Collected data

- Opening Delimiter -

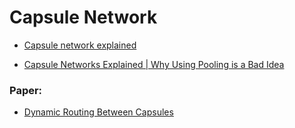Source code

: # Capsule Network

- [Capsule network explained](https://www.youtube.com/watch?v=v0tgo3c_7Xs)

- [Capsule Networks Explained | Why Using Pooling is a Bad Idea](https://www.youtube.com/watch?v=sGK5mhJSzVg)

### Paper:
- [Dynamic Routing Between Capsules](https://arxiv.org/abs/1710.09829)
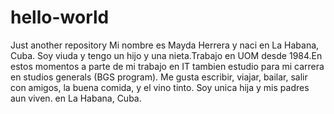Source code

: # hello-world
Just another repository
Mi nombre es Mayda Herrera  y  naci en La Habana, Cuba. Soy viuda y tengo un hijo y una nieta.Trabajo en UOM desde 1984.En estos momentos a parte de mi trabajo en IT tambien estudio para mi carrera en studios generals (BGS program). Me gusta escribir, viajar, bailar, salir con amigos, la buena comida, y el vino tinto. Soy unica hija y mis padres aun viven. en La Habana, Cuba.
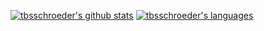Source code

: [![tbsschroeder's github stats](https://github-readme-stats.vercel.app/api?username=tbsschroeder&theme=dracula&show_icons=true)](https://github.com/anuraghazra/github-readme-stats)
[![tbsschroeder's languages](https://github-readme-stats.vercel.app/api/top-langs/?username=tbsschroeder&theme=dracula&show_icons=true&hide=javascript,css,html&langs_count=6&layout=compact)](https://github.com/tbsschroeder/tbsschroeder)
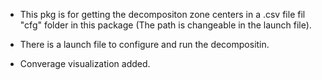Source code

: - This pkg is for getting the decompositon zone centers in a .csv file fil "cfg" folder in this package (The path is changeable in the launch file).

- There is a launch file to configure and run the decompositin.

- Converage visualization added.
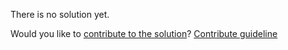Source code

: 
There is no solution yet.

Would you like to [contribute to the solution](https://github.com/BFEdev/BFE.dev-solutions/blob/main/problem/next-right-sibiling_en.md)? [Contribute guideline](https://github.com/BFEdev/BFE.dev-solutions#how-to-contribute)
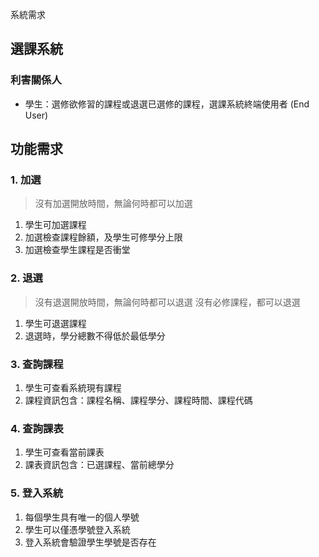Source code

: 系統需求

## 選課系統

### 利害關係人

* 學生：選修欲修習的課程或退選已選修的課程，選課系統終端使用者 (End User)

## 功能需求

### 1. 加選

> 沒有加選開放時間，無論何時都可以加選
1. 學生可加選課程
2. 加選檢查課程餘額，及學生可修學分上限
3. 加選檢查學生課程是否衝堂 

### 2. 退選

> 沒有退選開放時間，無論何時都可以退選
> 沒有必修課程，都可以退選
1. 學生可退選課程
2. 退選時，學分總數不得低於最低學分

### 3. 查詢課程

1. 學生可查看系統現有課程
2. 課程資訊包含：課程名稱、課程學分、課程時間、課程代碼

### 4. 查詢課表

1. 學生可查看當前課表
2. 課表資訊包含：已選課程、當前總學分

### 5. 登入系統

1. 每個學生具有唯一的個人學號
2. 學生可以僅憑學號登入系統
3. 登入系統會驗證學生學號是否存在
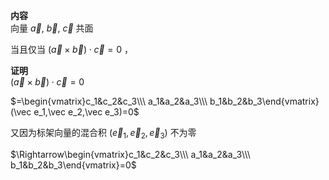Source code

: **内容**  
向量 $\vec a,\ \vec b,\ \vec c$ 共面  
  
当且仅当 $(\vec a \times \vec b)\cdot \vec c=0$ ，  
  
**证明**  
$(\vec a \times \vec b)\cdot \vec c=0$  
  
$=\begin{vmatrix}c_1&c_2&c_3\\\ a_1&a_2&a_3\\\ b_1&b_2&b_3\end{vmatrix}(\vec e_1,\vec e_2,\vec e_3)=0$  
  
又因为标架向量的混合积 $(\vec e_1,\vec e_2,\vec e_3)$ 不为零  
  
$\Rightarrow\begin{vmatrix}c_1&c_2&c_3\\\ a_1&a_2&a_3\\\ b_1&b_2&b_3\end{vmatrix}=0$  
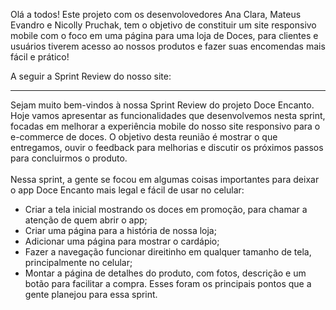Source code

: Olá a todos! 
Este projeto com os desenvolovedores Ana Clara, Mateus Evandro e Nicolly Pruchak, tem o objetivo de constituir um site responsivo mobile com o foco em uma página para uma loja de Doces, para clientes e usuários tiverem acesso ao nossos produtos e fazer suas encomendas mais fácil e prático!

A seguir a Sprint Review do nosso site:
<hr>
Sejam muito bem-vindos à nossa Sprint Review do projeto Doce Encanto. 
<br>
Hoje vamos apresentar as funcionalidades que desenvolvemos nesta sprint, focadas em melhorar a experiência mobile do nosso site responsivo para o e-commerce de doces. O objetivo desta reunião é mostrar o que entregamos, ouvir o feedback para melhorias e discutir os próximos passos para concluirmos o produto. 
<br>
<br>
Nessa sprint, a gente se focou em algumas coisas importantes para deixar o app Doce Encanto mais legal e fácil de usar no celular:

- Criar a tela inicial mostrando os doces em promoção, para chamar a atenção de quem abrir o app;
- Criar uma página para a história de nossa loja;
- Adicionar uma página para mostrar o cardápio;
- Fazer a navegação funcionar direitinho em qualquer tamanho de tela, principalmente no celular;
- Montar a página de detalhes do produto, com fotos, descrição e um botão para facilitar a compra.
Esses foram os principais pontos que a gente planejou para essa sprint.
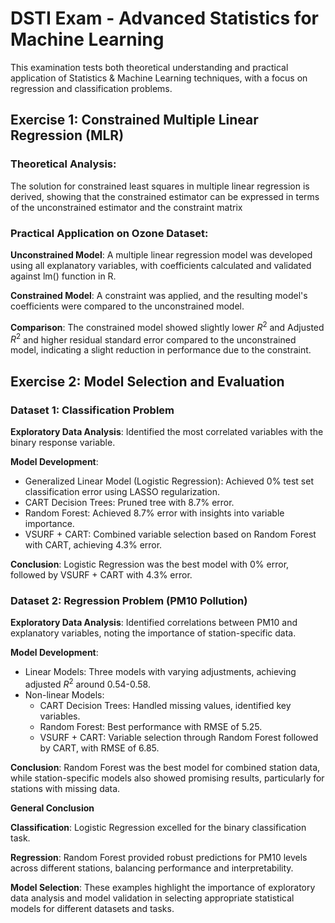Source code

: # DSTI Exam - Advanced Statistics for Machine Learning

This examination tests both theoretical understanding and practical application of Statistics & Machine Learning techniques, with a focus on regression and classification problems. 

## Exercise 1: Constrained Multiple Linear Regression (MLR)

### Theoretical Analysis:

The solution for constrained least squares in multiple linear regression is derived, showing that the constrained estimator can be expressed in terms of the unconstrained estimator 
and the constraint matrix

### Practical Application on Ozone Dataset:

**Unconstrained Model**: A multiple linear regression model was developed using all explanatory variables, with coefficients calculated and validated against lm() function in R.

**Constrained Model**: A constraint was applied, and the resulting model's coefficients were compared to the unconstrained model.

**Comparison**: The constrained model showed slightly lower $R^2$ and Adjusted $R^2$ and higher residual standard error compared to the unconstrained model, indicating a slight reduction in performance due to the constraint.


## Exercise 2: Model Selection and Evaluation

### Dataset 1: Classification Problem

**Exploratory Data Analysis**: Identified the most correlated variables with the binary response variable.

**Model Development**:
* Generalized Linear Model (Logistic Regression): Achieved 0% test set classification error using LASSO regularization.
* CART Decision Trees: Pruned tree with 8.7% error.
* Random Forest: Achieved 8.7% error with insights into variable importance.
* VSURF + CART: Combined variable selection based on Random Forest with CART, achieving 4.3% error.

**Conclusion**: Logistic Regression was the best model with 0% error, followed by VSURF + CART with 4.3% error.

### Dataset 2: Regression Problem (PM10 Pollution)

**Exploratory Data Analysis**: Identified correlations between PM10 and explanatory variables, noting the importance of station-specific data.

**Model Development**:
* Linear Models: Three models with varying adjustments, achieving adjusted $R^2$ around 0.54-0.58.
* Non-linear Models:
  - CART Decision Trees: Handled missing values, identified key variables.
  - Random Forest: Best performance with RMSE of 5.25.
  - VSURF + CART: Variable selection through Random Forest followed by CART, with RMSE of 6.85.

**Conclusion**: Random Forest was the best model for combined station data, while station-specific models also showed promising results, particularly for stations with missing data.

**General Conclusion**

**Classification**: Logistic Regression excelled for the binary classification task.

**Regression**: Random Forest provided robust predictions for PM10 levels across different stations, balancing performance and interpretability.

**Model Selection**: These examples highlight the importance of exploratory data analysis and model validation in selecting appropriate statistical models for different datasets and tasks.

- Closing Delimiter -
- Opening Delimiter -

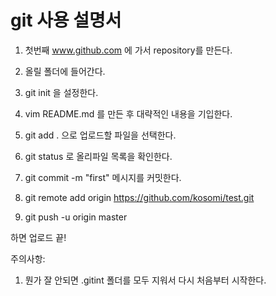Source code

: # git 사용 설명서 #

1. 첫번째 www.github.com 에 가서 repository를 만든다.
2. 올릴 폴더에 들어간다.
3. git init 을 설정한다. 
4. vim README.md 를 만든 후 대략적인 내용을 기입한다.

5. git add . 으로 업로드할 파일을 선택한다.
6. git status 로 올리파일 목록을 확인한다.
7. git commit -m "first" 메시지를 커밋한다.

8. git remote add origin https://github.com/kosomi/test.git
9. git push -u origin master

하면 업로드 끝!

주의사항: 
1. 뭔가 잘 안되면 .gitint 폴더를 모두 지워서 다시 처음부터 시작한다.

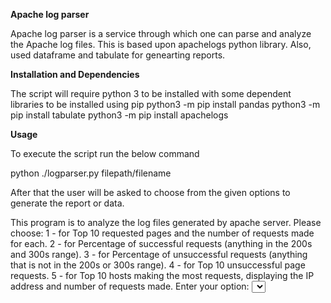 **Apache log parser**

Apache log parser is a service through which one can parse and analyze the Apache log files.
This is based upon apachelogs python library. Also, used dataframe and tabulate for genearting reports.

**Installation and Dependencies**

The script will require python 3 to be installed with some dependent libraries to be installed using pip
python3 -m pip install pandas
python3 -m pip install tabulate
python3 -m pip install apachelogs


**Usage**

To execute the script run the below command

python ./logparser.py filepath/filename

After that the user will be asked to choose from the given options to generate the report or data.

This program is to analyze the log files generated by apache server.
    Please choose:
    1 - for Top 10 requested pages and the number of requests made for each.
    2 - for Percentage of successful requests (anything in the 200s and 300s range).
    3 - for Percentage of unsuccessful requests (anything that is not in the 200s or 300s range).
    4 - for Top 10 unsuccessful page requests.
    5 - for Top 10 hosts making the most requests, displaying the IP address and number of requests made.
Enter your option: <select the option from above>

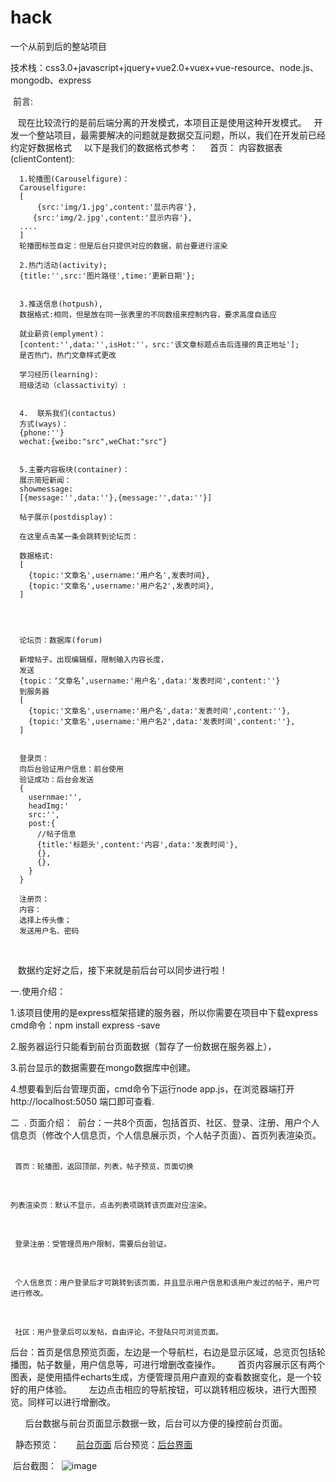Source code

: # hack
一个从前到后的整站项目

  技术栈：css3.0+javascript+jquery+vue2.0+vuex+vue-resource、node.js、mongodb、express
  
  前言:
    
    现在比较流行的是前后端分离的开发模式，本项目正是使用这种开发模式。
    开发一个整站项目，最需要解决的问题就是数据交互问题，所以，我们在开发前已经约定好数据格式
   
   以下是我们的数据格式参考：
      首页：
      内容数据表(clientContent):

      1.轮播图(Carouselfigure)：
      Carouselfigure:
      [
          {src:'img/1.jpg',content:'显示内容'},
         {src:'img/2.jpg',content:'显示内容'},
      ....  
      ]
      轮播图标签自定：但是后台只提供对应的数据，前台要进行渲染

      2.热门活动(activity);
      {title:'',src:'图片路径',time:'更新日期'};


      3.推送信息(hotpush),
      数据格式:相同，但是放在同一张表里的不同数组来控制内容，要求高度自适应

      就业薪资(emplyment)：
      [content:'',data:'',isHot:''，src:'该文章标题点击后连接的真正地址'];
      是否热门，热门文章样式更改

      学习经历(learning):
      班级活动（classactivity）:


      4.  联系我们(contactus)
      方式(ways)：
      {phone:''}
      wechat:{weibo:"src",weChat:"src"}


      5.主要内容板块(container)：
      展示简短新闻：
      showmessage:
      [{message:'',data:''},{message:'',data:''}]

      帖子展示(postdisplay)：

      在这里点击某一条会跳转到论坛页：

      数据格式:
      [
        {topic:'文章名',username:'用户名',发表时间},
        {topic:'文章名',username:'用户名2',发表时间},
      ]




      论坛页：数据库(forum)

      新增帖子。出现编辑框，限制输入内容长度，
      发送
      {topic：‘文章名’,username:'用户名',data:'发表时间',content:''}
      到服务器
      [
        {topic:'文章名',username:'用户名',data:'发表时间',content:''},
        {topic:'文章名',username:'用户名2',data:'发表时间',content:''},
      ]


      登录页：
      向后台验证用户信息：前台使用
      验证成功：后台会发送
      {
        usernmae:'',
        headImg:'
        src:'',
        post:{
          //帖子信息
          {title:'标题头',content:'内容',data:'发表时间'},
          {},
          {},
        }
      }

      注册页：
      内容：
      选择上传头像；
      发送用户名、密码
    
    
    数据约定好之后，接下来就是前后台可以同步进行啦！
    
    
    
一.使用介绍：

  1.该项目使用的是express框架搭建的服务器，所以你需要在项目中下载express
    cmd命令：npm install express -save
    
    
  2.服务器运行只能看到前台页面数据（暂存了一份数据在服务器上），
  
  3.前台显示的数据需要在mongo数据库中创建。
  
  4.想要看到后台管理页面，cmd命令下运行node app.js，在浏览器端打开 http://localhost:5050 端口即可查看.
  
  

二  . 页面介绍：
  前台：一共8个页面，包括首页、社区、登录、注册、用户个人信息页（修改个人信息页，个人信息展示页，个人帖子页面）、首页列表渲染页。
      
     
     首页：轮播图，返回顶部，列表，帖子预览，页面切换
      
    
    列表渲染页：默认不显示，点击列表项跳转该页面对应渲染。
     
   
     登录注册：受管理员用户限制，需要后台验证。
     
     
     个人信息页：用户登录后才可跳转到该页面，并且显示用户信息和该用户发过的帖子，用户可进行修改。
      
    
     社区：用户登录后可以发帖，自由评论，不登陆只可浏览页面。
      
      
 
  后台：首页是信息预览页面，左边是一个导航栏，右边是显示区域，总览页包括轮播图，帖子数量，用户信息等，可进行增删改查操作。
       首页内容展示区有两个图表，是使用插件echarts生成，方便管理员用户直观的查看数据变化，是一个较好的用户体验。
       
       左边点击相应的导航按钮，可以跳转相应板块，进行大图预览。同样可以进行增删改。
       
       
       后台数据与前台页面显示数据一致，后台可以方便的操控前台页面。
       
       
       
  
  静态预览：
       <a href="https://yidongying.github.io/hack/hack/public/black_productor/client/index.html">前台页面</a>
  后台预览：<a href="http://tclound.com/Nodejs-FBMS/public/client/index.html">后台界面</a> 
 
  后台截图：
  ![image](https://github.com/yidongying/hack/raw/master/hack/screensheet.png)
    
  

- Closing Delimiter -

PROBLEM REQUIREMENTS
Check each line of the entries for the string "显示内容". Copy the lines that have it.

ANSWER TO THE EXERCISE
          {src:'img/1.jpg',content:'显示内容'},
         {src:'img/2.jpg',content:'显示内容'},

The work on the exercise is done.